WORK TO COMPLETE: In the copy, include every record below exactly as it appears, but no pictures.

[[ MATERIAL PROVIDED open ]]

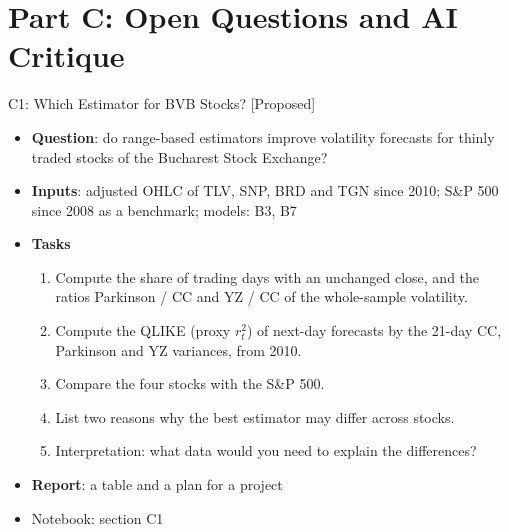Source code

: \section{Part C: Open Questions and AI Critique}

\begin{frame}{C1: Which Estimator for BVB Stocks? [Proposed]}
\itemsize{\footnotesize}
\begin{itemize}
\item \textbf{Question}: do range-based estimators improve volatility forecasts for thinly traded stocks of the Bucharest Stock Exchange?
\item \textbf{Inputs}: adjusted OHLC of TLV, SNP, BRD and TGN since 2010; S\&P 500 since 2008 as a benchmark; models: B3, B7
\item \textbf{Tasks}
\begin{enumerate}
    \item Compute the share of trading days with an unchanged close, and the ratios Parkinson / CC and YZ / CC of the whole-sample volatility.
    \item Compute the QLIKE (proxy $r_t^2$) of next-day forecasts by the 21-day CC, Parkinson and YZ variances, from 2010.
    \item Compare the four stocks with the S\&P 500.
    \item List two reasons why the best estimator may differ across stocks.
    \item Interpretation: what data would you need to explain the differences?
\end{enumerate}
\item \textbf{Report}: a table and a plan for a project
\item Notebook: section C1
\end{itemize}
\end{frame}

[[ MATERIAL PROVIDED closed ]]

ANSWER:
Source code

: \section{Part C: Open Questions and AI Critique}

\begin{frame}{C1: Which Estimator for BVB Stocks? [Proposed]}
\itemsize{\footnotesize}
\begin{itemize}
\item \textbf{Question}: do range-based estimators improve volatility forecasts for thinly traded stocks of the Bucharest Stock Exchange?
\item \textbf{Inputs}: adjusted OHLC of TLV, SNP, BRD and TGN since 2010; S\&P 500 since 2008 as a benchmark; models: B3, B7
\item \textbf{Tasks}
\begin{enumerate}
    \item Compute the share of trading days with an unchanged close, and the ratios Parkinson / CC and YZ / CC of the whole-sample volatility.
    \item Compute the QLIKE (proxy $r_t^2$) of next-day forecasts by the 21-day CC, Parkinson and YZ variances, from 2010.
    \item Compare the four stocks with the S\&P 500.
    \item List two reasons why the best estimator may differ across stocks.
    \item Interpretation: what data would you need to explain the differences?
\end{enumerate}
\item \textbf{Report}: a table and a plan for a project
\item Notebook: section C1
\end{itemize}
\end{frame}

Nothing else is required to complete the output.